Gancia e lo scontro a fuoco nell’Acquese
La morte dell'imprenditore dello spumante, il sequestro e le Brigate rosse
ALESSANDRIA – E’ anche un po’ di Alessandria nella biografia di Vittorio Vallarino Gancia, morto ad Asti, a 90 anni. L’imprenditore – erede della dinastia che, a metà Ottocento, inventò lo spumante italiano, dando origine a un marchio ancora presente in tutti i continenti – il 4 giugno 1975 venne sequestrato da un gruppo armato delle Brigate Rosse e fatto prigioniero a Cascina Spiotta di Arzello, nei pressi di Acqui Terme.
L’azione fu orchestrata dal gruppo armato per finanziare, col riscatto, la propria organizzazione terroristica che era in via di espansione.

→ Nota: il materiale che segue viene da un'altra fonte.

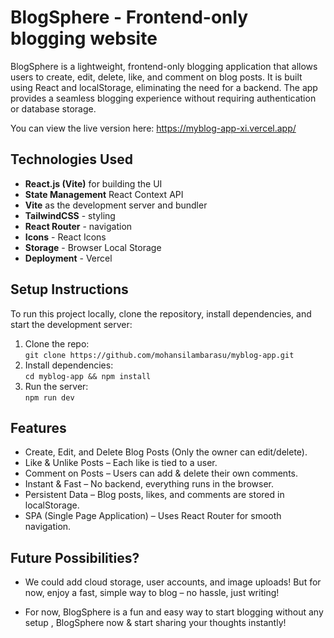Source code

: # BlogSphere - Frontend-only blogging website

BlogSphere is a lightweight, frontend-only blogging application that allows users to create, edit, delete, like, and comment on blog posts. It is built using React and localStorage, eliminating the need for a backend. The app provides a seamless blogging experience without requiring authentication or database storage.

You can view the live version here: https://myblog-app-xi.vercel.app/

## Technologies Used
- **React.js (Vite)** for building the UI
- **State Management** React Context API
- **Vite** as the development server and bundler
- **TailwindCSS** - styling
- **React Router** - navigation
- **Icons** - React Icons
- **Storage** - Browser Local Storage
- **Deployment** - Vercel

## Setup Instructions
To run this project locally, clone the repository, install dependencies, and start the development server:
1. Clone the repo:  
   `git clone https://github.com/mohansilambarasu/myblog-app.git`
2. Install dependencies:  
   `cd myblog-app && npm install`
3. Run the server:  
   `npm run dev`

## Features
- Create, Edit, and Delete Blog Posts (Only the owner can edit/delete).
- Like & Unlike Posts – Each like is tied to a user.
- Comment on Posts – Users can add & delete their own comments.
- Instant & Fast – No backend, everything runs in the browser.
- Persistent Data – Blog posts, likes, and comments are stored in localStorage.
- SPA (Single Page Application) – Uses React Router for smooth navigation.

## Future Possibilities?
- We could add cloud storage, user accounts, and image uploads! But for now, enjoy a fast, simple way to blog – no hassle, just writing!
  
- For now, BlogSphere is a fun and easy way to start blogging without any setup , BlogSphere now & start sharing your thoughts instantly!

Il sequestro si concluse il 5 giugno quando i rapitori vennero individuati da una pattuglia dei carabinieri che fece irruzione nella cascina dove era tenuto nascosto Gancia.
Scontro a fuoco
Lo scontro a fuoco causò la morte dell’appuntato dei carabinieri Giovanni D’Alfonso e della terrorista Margherita Cagol, detta Mara, capo del nucleo brigatista e moglie di Renato Curcio, oltre al grave ferimento di altri due carabinieri, tra cui il tenente Umberto Rocca che perse un braccio e un occhio; l’ostaggio venne liberato incolume.
Mara Cagol, il 18 febbraio dello stesso anno, aveva contribuito all’evasione, dal carcere di Casale Monferrato, dell’ideologo della Brigate rosse, Renato Curcio, di cui era compagna.